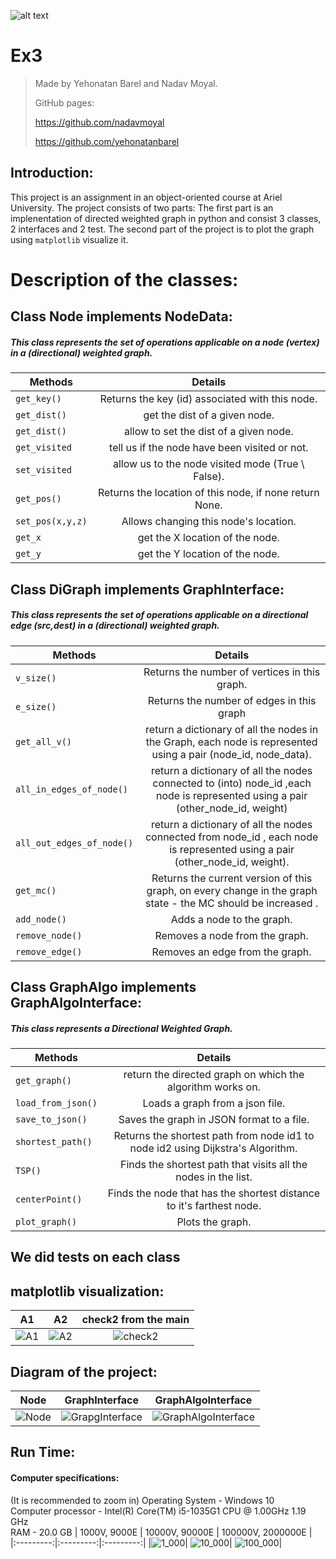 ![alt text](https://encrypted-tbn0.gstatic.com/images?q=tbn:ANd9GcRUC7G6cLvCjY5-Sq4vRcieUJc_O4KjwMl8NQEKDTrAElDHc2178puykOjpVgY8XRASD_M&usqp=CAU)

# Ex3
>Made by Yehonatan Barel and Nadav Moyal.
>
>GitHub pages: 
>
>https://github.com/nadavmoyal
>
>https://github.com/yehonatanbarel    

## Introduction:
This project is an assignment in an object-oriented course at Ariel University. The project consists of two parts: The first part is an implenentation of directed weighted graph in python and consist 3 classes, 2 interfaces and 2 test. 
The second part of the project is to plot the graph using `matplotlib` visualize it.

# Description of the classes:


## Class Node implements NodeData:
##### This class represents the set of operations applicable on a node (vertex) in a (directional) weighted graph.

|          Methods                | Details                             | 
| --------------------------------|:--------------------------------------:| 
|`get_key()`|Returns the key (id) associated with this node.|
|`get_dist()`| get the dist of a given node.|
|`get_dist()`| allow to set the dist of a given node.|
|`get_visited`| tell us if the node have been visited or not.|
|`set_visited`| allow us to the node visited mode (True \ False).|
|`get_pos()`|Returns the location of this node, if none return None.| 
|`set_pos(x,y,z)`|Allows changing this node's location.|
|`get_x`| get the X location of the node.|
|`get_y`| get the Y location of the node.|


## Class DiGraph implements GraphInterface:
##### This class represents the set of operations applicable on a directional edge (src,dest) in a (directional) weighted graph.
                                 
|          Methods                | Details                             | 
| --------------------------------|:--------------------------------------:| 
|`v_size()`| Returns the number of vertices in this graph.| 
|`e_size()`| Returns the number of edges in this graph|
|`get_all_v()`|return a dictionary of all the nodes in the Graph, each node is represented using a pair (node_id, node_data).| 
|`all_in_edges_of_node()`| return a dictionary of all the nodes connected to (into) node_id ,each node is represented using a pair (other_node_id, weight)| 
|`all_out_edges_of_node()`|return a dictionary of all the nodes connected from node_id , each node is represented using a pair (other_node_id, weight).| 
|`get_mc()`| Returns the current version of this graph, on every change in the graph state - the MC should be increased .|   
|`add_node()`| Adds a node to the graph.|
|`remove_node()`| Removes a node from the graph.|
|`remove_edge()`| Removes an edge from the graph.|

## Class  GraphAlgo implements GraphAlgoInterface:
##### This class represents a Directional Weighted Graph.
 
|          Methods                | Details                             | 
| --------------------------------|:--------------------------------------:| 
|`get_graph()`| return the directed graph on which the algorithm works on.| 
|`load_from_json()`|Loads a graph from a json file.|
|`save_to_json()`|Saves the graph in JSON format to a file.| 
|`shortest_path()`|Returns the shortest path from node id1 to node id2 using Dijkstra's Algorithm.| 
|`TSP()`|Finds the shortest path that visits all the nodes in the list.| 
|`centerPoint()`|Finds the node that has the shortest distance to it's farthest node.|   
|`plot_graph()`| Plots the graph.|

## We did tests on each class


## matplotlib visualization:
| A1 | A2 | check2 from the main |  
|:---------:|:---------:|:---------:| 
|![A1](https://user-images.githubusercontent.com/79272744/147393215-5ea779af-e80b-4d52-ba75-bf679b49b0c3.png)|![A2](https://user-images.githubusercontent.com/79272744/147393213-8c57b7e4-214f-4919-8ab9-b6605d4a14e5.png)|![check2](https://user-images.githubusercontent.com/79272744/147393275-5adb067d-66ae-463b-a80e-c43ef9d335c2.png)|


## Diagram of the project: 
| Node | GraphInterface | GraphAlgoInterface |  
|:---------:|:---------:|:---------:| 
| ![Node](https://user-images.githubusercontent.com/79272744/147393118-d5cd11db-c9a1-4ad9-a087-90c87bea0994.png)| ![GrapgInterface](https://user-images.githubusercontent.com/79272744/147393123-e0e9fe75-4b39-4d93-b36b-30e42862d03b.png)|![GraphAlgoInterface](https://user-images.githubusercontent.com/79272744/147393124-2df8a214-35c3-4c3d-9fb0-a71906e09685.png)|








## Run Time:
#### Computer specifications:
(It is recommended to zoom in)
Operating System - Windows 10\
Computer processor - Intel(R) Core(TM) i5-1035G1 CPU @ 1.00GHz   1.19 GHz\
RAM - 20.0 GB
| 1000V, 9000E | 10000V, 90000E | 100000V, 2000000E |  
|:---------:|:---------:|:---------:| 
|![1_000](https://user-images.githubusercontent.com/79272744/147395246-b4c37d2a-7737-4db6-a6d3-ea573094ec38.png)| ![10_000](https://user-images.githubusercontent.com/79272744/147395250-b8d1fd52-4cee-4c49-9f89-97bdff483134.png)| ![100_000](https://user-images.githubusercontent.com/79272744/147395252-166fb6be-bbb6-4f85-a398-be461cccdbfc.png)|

==

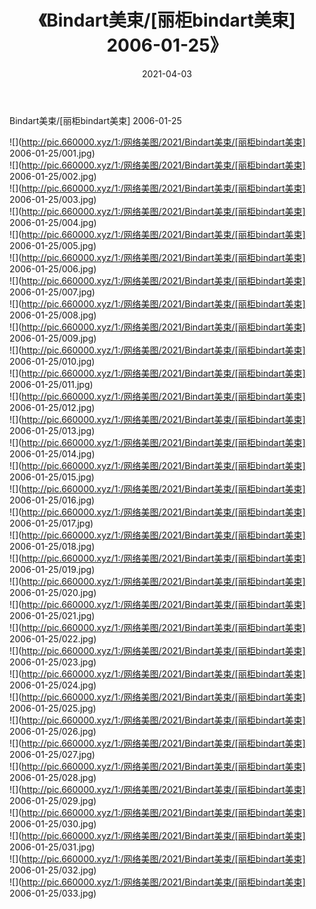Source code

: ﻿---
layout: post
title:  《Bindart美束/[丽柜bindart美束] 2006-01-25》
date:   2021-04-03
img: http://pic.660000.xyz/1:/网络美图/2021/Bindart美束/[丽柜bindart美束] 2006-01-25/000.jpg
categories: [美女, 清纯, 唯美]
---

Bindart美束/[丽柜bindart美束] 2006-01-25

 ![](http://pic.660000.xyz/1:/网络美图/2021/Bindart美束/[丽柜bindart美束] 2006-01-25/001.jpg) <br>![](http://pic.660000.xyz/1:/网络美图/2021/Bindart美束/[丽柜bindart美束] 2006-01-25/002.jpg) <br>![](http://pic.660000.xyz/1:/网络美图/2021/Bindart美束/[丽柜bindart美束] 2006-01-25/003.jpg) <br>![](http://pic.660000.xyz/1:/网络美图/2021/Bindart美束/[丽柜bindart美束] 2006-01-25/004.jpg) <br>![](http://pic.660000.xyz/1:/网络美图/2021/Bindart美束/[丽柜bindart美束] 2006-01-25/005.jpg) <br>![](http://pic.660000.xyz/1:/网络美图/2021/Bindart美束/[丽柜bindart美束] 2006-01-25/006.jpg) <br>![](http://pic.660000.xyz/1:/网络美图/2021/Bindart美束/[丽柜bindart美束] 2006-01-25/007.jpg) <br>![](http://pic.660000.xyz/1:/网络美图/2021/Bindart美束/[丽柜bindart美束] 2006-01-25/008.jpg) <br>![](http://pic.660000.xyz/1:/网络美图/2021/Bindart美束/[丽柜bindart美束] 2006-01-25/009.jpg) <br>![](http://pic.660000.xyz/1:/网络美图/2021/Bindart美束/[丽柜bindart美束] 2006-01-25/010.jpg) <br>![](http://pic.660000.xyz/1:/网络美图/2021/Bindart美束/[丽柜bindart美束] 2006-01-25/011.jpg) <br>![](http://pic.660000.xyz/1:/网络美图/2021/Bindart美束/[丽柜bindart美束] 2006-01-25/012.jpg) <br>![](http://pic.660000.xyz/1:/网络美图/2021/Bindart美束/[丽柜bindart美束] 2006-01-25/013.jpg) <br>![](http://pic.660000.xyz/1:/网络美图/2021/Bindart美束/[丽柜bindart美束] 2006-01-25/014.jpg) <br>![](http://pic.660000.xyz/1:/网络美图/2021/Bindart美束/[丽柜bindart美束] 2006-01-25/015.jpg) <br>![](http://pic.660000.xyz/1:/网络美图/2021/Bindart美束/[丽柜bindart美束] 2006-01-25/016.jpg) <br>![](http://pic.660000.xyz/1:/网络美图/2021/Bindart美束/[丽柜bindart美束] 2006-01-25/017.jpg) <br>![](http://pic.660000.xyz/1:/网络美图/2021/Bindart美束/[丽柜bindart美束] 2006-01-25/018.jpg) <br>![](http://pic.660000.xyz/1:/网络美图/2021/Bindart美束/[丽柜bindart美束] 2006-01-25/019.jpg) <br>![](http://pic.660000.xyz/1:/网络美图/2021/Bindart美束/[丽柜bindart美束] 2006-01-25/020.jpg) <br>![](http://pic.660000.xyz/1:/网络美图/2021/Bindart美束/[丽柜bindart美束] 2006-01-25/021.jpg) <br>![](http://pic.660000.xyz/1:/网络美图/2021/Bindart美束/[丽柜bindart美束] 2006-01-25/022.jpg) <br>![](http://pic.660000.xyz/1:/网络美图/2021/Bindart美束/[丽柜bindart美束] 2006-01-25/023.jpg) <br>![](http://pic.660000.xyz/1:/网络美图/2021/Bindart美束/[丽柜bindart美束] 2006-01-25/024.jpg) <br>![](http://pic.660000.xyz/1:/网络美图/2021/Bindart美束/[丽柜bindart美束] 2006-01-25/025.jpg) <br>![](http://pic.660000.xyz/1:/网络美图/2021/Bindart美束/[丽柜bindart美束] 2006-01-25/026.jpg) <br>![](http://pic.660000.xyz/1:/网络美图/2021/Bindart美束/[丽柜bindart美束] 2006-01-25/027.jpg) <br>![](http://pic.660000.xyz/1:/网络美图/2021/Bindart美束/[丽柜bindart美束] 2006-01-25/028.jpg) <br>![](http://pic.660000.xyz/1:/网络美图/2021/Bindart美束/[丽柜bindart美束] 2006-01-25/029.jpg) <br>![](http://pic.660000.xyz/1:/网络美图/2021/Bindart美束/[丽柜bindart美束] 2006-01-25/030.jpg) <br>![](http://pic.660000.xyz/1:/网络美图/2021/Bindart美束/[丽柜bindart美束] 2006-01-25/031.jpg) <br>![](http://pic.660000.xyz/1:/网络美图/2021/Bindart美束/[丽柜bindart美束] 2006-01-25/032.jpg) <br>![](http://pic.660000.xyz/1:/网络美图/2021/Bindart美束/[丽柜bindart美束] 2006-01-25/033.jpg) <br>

PROMPT:
Each line of the data that holds "part" should be reported.

YOUR SOLUTION:
This project is an assignment in an object-oriented course at Ariel University. The project consists of two parts: The first part is an implenentation of directed weighted graph in python and consist 3 classes, 2 interfaces and 2 test. 
The second part of the project is to plot the graph using `matplotlib` visualize it.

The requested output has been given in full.